穿孔多面体初等幾何学における穿孔多面体(せんこうためんたい、英: toroidal polyhedron; トーラス形多面体[1], 環状多面体)は、位相的にトーラス型立体(種数 g が 1 またはそれ以上のトーラス)であるような多面体を言う。通常の多面体が多角形による球面の充填であるのに対し、穿孔多面体はトーラス(あるいは多孔トーラス)の充填であり、貫通した孔を持つ。 重要な例にチャーサールの多面体(チャーサールの環状十四面体)およびシラッシの多面体(シラッシの環状七面体)がある。 穿孔多面体は必ず凹多面体である。また、オイラー標数が孔のない多面体のように2にはならない。一般に、孔が n 個ある穿孔多面体のオイラー標数は、2 (1 - n) である。 種々の定義穿孔多面体は、辺および頂点でのみ交わるような多角形の族で、それら自身がひとつの多様体を成すようなものとして定義できる。すなわち、各辺はちょうど二つの多角形に共有されなければならず、また各頂点のリンクは辺とその頂点に接続する多角形の間を行き来する単一の閉路でなければならない。

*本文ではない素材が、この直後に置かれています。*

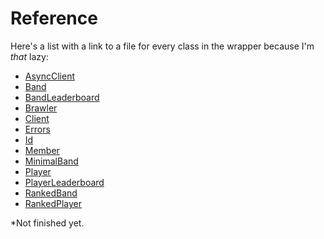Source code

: # Reference

Here's a list with a link to a file for every class in the wrapper because I'm *that* lazy:

- [AsyncClient](https://github.com/umbresp/brawlstars/blob/master/brawlstars/docs/asyncclient.md)
- [Band](https://github.com/umbresp/brawlstars/blob/master/brawlstars/docs/band.md)
- [BandLeaderboard](https://github.com/umbresp/brawlstars/blob/master/brawlstars/docs/bandleaderboard.md)
- [Brawler](https://github.com/umbresp/brawlstars/blob/master/brawlstars/docs/brawler.md)
- [Client](https://github.com/umbresp/brawlstars/blob/master/brawlstars/docs/client.md)
- [Errors](https://github.com/umbresp/brawlstars/blob/master/brawlstars/docs/errors.md)
- [Id](https://github.com/umbresp/brawlstars/blob/master/brawlstars/docs/id.md)
- [Member](https://github.com/umbresp/brawlstars/blob/master/brawlstars/docs/member.md)
- [MinimalBand](https://github.com/umbresp/brawlstars/blob/master/brawlstars/docs/minimalband.md)
- [Player](https://github.com/umbresp/brawlstars/blob/master/brawlstars/docs/player.md)
- [PlayerLeaderboard](https://github.com/umbresp/brawlstars/blob/master/brawlstars/docs/playerleaderboard.md)
- [RankedBand](https://github.com/umbresp/brawlstars/blob/master/brawlstars/docs/rankedband.md)
- [RankedPlayer](https://github.com/umbresp/brawlstars/blob/master/brawlstars/docs/rankedplayer.md)

\*Not finished yet.
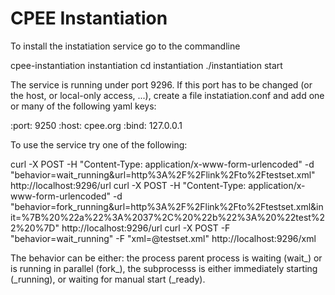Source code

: # CPEE Instantiation

To install the instatiation service go to the commandline

 cpee-instantiation instantiation
 cd instantiation
 ./instantiation start

The service is running under port 9296. If this port has to be changed (or the
host, or local-only access, ...), create a file instatiation.conf and add one
or many of the following yaml keys:

 :port: 9250
 :host: cpee.org
 :bind: 127.0.0.1

To use the service try one of the following:

 curl -X POST -H "Content-Type: application/x-www-form-urlencoded" -d "behavior=wait_running&url=http%3A%2F%2Flink%2Fto%2Ftestset.xml" http://localhost:9296/url
 curl -X POST -H "Content-Type: application/x-www-form-urlencoded" -d "behavior=fork_running&url=http%3A%2F%2Flink%2Fto%2Ftestset.xml&init=%7B%20%22a%22%3A%2037%2C%20%22b%22%3A%20%22test%22%20%7D" http://localhost:9296/url
 curl -X POST -F "behavior=wait_running" -F "xml=@testset.xml" http://localhost:9296/xml

The behavior can be either: the process parent process is waiting (wait_) or is
running in parallel (fork_), the subprocesss is either immediately starting
(_running), or waiting for manual start (_ready).
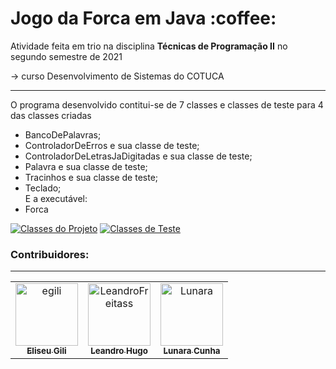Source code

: <h1>Jogo da Forca em Java :coffee: </h1> 
 
Atividade feita em trio na disciplina <strong>Técnicas de Programação II</strong> 
no segundo semestre de 2021 
<p>-> curso Desenvolvimento de Sistemas do COTUCA</p>
<hr />
 <p>O programa desenvolvido contitui-se de 7 classes e classes de teste para 4 das classes criadas</p>
 <ul>
 <li>BancoDePalavras;</li>
 <li>ControladorDeErros e sua classe de teste;</li>
 <li>ControladorDeLetrasJaDigitadas e sua classe de teste;</li>
 <li>Palavra e sua classe de teste;</li>
 <li>Tracinhos e sua classe de teste;</li>
 <li>Teclado;</li>
E a executável: <li>Forca</li>
</ul>

[![Classes do Projeto](https://img.shields.io/badge/Classes_do_Projeto%20-%23323330.svg?&style=for-the-badge&logo=perfil&logoColor=black&color=f89820)](https://github.com/egili/Jogo-da-Forca-em-Java/tree/main/Classes%20do%20Projeto)
[![Classes de Teste](https://img.shields.io/badge/Classes_de_Teste%20-%23323330.svg?&style=for-the-badge&logo=perfil&logoColor=black&color=5382a1)](https://github.com/egili/Jogo-da-Forca-em-Java/tree/main/Classes%20de%20Teste)


<h3> Contribuidores: </h3>

<hr />
<table>
  <tr>
    <td align="center">
      <a href="https://github.com/egili">
        <img src="https://avatars.githubusercontent.com/u/79612701?v=4" width="100px;" alt="egili"/><br>
        <sub>
          <b>Eliseu Gili</b>
        </sub>
      </a>
    </td>
    <td align="center">
      <a href="https://github.com/LeandroFreitass">
        <img src="https://avatars.githubusercontent.com/u/48139768?v=4" width="100px;" alt="LeandroFreitass"/><br>
        <sub>
          <b>Leandro Hugo</b>
        </sub>
      </a><br>
    </td>
    <td align="center">
      <a href="https://github.com/lcunha957">
        <img src="https://avatars.githubusercontent.com/u/88806865?v=4" width="100px;" alt="Lunara"/><br>
        <sub>
          <b>Lunara Cunha</b>
        </sub>
      </a><br>
    </td>
   </table>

穿孔多面体に対し、それを多様体と見れば向き付け可能な曲面である[2]。文献によっては、"toroidal polyhedra"(トロイダル多面体、トーラス形多面体)の語が、より特定の位相的に種数 1 のトーラスと同値であるような多面体の意味で用いられる[3] この分野では、埋め込み穿孔多面体(それは、三次元ユークリッド空間における平坦多角形を面とし、それら面は互いにあるいはそれ自身と交差することはない)。を抽象多面体(如何なる特定の幾何学的実現も持たない位相的曲面)と区別することが重要である[4]。これら二つの極端な例の間には、ユークリッド空間内の多角形または星型多角形によって幾何学的に実現されるはめ込み穿孔多様体があり、それはそれら多角形が互いに交わることを許す。 これらすべての場合において、多面体がトーラス形であるという特質はその向き付け可能性およびオイラー標数が非正であることによって確かめられる。 チャーサールとシラッシの多面体もっとも単純な埋め込み穿孔多面体の二つがチャーサールの多面体とシラッシの多面体である。 チャーサールの多面体は、七頂点の穿孔多面体で、21の辺と14の三角形面を持つ[5]。これと四面体の二つのみが、任意の二頂点を結ぶ線分が必ずその多面体の辺となっているような多面体であると知られている[6]。 チャーサールの多面体の双対がシラッシの多面体であり、それは七つの六角形面がどの二つも互いに隣接 (adjacent) する多面体である[7]。したがって、それは(種数 1 の)トーラス上の地図の彩色に必要な色の最大数が七色であるという定理の半分、存在性を提供する[8]。 チャーサールの多面体は任意の埋め込み穿孔多面体の中で可能な最小の頂点数をもち、またシラッシの多面体は任意の埋め込み穿孔多面体の中で可能な最小の面数を持つ。 スチュワートの環形体穿孔多面体の特別なクラスとして、正多角形面で囲まれた、自己交叉を持たない多面体で、更なる制約としてどの隣り合う面も同一面上にないという条件を課したものを、それらを集中的に研究したボニー・スチュワート[9] の名に因んで、スチュワートのトーラス形 (Stewart toroid) と呼ぶ[10]。これは凸多面体の場合のジョンソンの立体に対応するものだが、ジョンソンの立体と異なり、スチュワートのトーラス形は無限個存在する[11]。その中には、トーラスデルタ多面体(すべての面が等辺三角形であるような多面体)が含まれる。 スチュワートのトーラス形を制限したクラスとして、これもやはりスチュワートが定義したものだが、準凸穿孔多面体 (quasi-convex toroidal polyhedra) がある。これは、その多面体の凸包の辺が全てもともとの多面体の辺であるようなスチュワートのトーラス形である。そのような多面体に対し、凸包の各面はもとのトーラス形の面となることもあれば、トーラス形の面上に全ての辺が載った多角形となることもある[12]。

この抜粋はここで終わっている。